* _Prompt_: All of the lines below should be printed again exactly as they are.
───── Source material ─────
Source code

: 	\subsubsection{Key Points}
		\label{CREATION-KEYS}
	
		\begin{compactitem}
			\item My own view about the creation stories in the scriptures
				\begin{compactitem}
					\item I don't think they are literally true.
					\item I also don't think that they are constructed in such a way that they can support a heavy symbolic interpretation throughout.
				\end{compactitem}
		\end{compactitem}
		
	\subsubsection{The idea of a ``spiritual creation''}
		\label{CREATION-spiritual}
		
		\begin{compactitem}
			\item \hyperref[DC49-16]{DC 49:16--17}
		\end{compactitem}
─────
* _Task output_:
Source code

: 	\subsubsection{Key Points}
		\label{CREATION-KEYS}
	
		\begin{compactitem}
			\item My own view about the creation stories in the scriptures
				\begin{compactitem}
					\item I don't think they are literally true.
					\item I also don't think that they are constructed in such a way that they can support a heavy symbolic interpretation throughout.
				\end{compactitem}
		\end{compactitem}
		
	\subsubsection{The idea of a ``spiritual creation''}
		\label{CREATION-spiritual}
		
		\begin{compactitem}
			\item \hyperref[DC49-16]{DC 49:16--17}
		\end{compactitem}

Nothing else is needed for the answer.